▶ WHAT IS REQUIRED
All lines holding the word "PyTorch" should be located in the records and copied.

·····

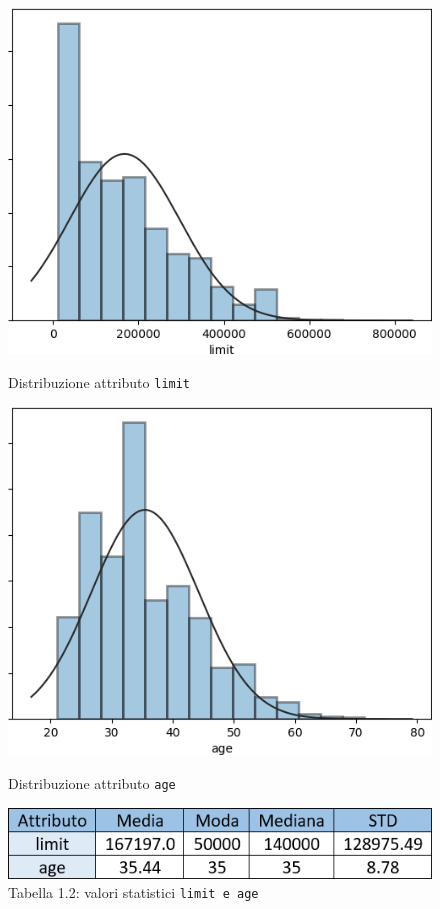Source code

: \begin{figure}[!htb]
  \includegraphics[width=\linewidth]{img/limit-distribution.png}
  \caption{Distribuzione attributo \texttt{limit}}\label{limit-dist}
\endminipage\hfill
{}
  \includegraphics[width=\linewidth]{img/age-distribution.png}
 \caption{Distribuzione attributo \texttt{age}}\label{age-dist}
\endminipage\hfill
{}
  \includegraphics[width=\linewidth]{img/limit-age-stat.png}
\captionsetup{labelformat=empty}
\caption{Tabella 1.2: valori statistici \texttt{limit e age}}
	\label{limit-age-stat}
\endminipage
\end{figure}

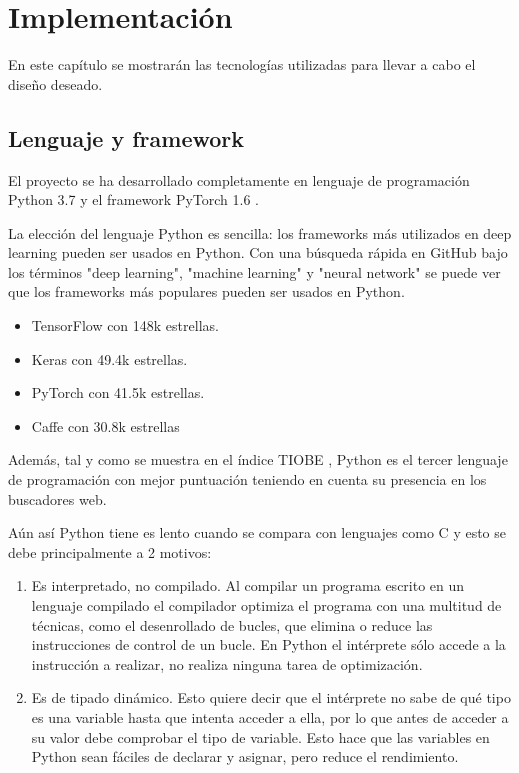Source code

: \chapter{Implementación}\label{implementacion}

En este capítulo se mostrarán las tecnologías utilizadas para llevar a cabo el diseño deseado.

\section{Lenguaje y framework}\label{sec:language_framework}

El proyecto se ha desarrollado completamente en lenguaje de programación Python 3.7 y el framework PyTorch 1.6 \cite{Paszke2019}.

La elección del lenguaje Python es sencilla: los frameworks más utilizados en deep learning pueden ser usados en Python. Con una búsqueda rápida en GitHub bajo los términos "deep learning", "machine learning" y "neural network" se puede ver que los frameworks más populares pueden ser usados en Python.
\begin{itemize}
\item TensorFlow con 148k estrellas.
\item Keras con 49.4k estrellas.
\item PyTorch con 41.5k estrellas.
\item Caffe con 30.8k estrellas
\end{itemize}

Además, tal y como se muestra en el índice TIOBE \cite{Tiobe2020}, Python es el tercer lenguaje de programación con mejor puntuación teniendo en cuenta su presencia en los buscadores web.

Aún así Python tiene es lento cuando se compara con lenguajes como C y esto se debe principalmente a 2 motivos:
\begin{enumerate}
\item Es interpretado, no compilado. Al compilar un programa escrito en un lenguaje compilado el compilador optimiza el programa con una multitud de técnicas, como el desenrollado de bucles, que elimina o reduce las instrucciones de control de un bucle. En Python el intérprete sólo accede a la instrucción a realizar, no realiza ninguna tarea de optimización.
\item Es de tipado dinámico. Esto quiere decir que el intérprete no sabe de qué tipo es una variable hasta que intenta acceder a ella, por lo que antes de acceder a su valor debe comprobar el tipo de variable. Esto hace que las variables en Python sean fáciles de declarar y asignar, pero reduce el rendimiento.
\end{enumerate}

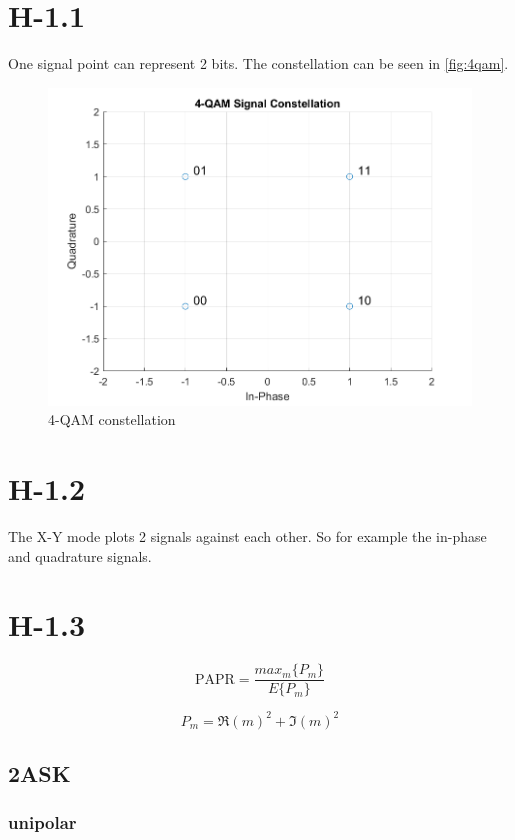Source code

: \documentclass{article}
\begin{document}
\section{H-1.1}

One signal point can represent 2 bits. The constellation can be seen in \autoref{fig:4qam}.
\begin{figure}[h]
\centering
\includegraphics[width=\textwidth]{4_QAM.png}
\caption{4-QAM constellation}
\label{fig:4qam}
\end{figure}

\section{H-1.2}

The X-Y mode plots 2 signals against each other. So for example the in-phase and quadrature signals.

\section{H-1.3}

\begin{equation}
\textrm{PAPR} = \frac{max_m\{P_m\}}{E\{P_m\}}
\end{equation}

\begin{equation}
P_m = \Re{(m)}^2 + \Im{(m)}^2
\end{equation}
\subsection{2ASK}
\subsubsection{unipolar}
\end{document}
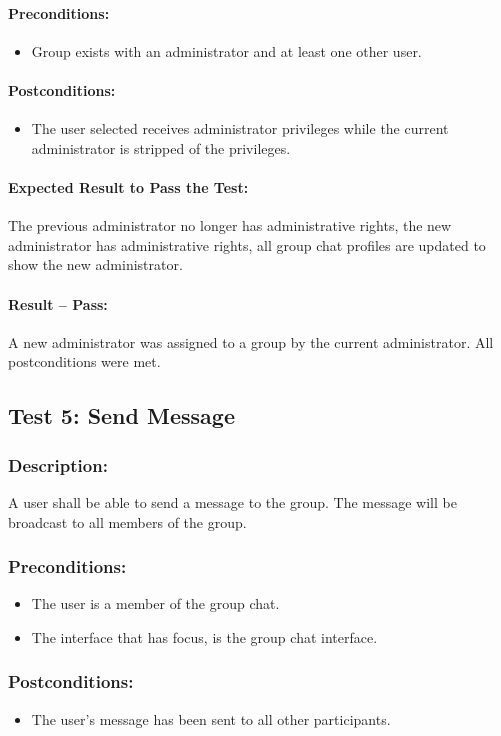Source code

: \documentclass[11pt]{article}
\begin{document}
\paragraph{Preconditions:} 
\begin{itemize}
\item Group exists with an administrator and at least
one other user.
\end{itemize}
\paragraph{Postconditions:}
\begin{itemize}
\item The user selected receives administrator privileges while the current administrator is stripped of the privileges.
\end{itemize}
\paragraph{Expected Result to Pass the Test:}
The previous administrator no longer has administrative rights, the new administrator has administrative rights, all group chat profiles are updated to show the new administrator.
\paragraph{Result -- Pass:}
A new administrator was assigned to a group by the current administrator. All postconditions were met.

\subsection{Test 5: Send Message}
\subsubsection{Description:}
A user shall be able to send a message to the group.
The message will be broadcast to all members of the group.
\subsubsection{Preconditions:} 
\begin{itemize}
\item The user is a member of the group chat.
\item The interface that has focus, is the group chat interface.
\end{itemize}
\subsubsection{Postconditions:}
\begin{itemize}
\item The user's message has been sent to all other participants.
\end{itemize}
\end{document}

·····

▶ SOLUTION TO THE EXERCISE
El proyecto se ha desarrollado completamente en lenguaje de programación Python 3.7 y el framework PyTorch 1.6 \cite{Paszke2019}.
\item PyTorch con 41.5k estrellas.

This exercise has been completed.